A bifurcação da empresa na estrada
Essas forças estão puxando na mesma direção: aumento do consumo, recalibração dos subsídios, amadurecimento das opções no local e crescente pressão regulatória. Juntas, elas estão empurrando as empresas para uma escolha estratégica que moldará sua economia de IA nos próximos anos. Três caminhos amplos estão surgindo.
Caminho A: Soberania no local. Crie ou alugue uma infraestrutura de IA dedicada para controle de custos, soberania data e conformidade normativa. O NemoClaw e distribuições empresariais semelhantes tornam isso cada vez mais viável. Mais adequado para organizações com grandes volumes de inferência, data sensível ou operações em setores regulamentados. A compensação é a intensidade de capital e a complexidade operacional.
Caminho B: especialização em neonuvem. Uma nova categoria de provedores de cloud está surgindo, focada especificamente na computação de IA em vez de serviços de cloud de uso geral. Esses provedores (CoreWeave, Lambda, Together AI e outros) oferecem infraestrutura otimizada para GPU com modelos de preços projetados para cargas de trabalho pesadas de inferência. Eles representam um caminho intermediário: Flexibilidade do cloud sem dependência total do modelo de preços do hyperscaler.
Caminho C: Hyperscaler Dependência. Continuar a desenvolver os serviços de IA dos principais provedores de cloud, aceitando a evolução de seus preços em troca de profundidade de integração, amplitude do ecossistema e simplicidade operacional. Esse caminho é o mais fácil de começar, mas é o mais exposto a mudanças de preços à medida que os subsídios são reduzidos.
Na prática, a maioria das grandes organizações adotará uma abordagem híbrida, combinando elementos de todas as três com base na sensibilidade da carga de trabalho, nos requisitos normativos e nos perfis de custo. O ponto crítico é que isso está se tornando uma decisão estratégica deliberada, e não uma decisão padrão. Com o aumento das tensões geopolíticas, os requisitos de localização data e as estruturas regulatórias, como a Lei de IA da UE, todos puxando na mesma direção, a questão de onde sua inferência de IA é executada não é mais uma decisão puramente tecnológica. É uma decisão de governança.
Gerenciando a economia da IA de forma responsável
Estamos nos aproximando de um ponto de inflexão na conversa sobre custos de IA. Nos últimos dois anos, a narrativa dominante tem sido a de uma deflação implacável: modelos cada vez mais baratos, inferência cada vez mais rápida, barreiras cada vez menores. Essa narrativa não está errada, mas é incompleta. Ela descreve o preço de um único token sem levar em conta quantos tokens uma organização realmente consome ou a rapidez com que esse número está crescendo.

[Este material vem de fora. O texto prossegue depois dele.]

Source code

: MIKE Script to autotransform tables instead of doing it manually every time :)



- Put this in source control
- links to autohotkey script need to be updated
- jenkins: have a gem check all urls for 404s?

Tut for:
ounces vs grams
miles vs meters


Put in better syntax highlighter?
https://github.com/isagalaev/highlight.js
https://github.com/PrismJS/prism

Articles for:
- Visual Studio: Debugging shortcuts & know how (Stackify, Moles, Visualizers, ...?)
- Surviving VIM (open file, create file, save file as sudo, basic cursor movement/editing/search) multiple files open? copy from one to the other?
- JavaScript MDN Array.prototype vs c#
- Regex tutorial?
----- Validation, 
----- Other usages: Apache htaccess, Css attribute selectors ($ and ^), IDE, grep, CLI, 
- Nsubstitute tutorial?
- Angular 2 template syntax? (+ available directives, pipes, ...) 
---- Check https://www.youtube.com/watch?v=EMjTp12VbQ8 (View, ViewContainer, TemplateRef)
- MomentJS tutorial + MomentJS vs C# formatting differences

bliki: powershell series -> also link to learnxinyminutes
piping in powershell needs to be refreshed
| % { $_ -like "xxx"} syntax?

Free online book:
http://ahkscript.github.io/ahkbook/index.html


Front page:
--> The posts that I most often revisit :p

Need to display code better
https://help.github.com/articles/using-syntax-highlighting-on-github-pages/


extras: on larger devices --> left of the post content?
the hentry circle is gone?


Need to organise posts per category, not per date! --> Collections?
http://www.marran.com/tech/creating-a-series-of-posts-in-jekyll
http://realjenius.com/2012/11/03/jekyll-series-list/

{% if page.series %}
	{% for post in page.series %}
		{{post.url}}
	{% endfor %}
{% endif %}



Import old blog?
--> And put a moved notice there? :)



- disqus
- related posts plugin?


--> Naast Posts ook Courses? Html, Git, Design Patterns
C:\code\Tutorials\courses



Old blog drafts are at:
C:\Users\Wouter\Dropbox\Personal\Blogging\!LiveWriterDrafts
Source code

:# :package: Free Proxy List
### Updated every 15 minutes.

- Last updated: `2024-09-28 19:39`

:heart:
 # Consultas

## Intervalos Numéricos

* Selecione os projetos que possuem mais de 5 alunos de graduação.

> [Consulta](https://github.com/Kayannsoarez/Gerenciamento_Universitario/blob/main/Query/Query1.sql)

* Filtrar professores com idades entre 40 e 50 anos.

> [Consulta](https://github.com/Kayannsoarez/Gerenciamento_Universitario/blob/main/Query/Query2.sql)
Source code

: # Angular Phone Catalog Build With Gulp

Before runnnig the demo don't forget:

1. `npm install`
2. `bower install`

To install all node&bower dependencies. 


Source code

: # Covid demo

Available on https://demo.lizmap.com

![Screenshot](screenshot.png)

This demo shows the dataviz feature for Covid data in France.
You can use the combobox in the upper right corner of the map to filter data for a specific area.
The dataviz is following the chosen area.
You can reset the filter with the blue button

A disciplina emergente pode ser chamada de governança de tokensCapacidade organizacional de monitorar, prever e gerenciar os custos de inferência de IA com o mesmo rigor que as empresas aplicam aos gastos de cloud, ao número de funcionários ou à alocação de capital. Isso inclui a observabilidade dos custos (saber em tempo real o que cada fluxo de trabalho, agente e equipe está consumindo), as políticas de consumo (definir limites para os fluxos de trabalho agênticos a fim de evitar a queima descontrolada de tokens) e a estratégia de infraestrutura (fazer escolhas deliberadas sobre onde a inferência é executada e a que custo).
As organizações que gerenciarem bem essa transição não serão necessariamente as que gastarem menos com IA. Elas serão aquelas que entenderão, com precisão, o que estão gastando e por quê. Em um mundo em que a inteligência está se tornando uma utilidade, gerenciar cuidadosamente sua economia pode ser tão importante quanto aproveitar seus recursos.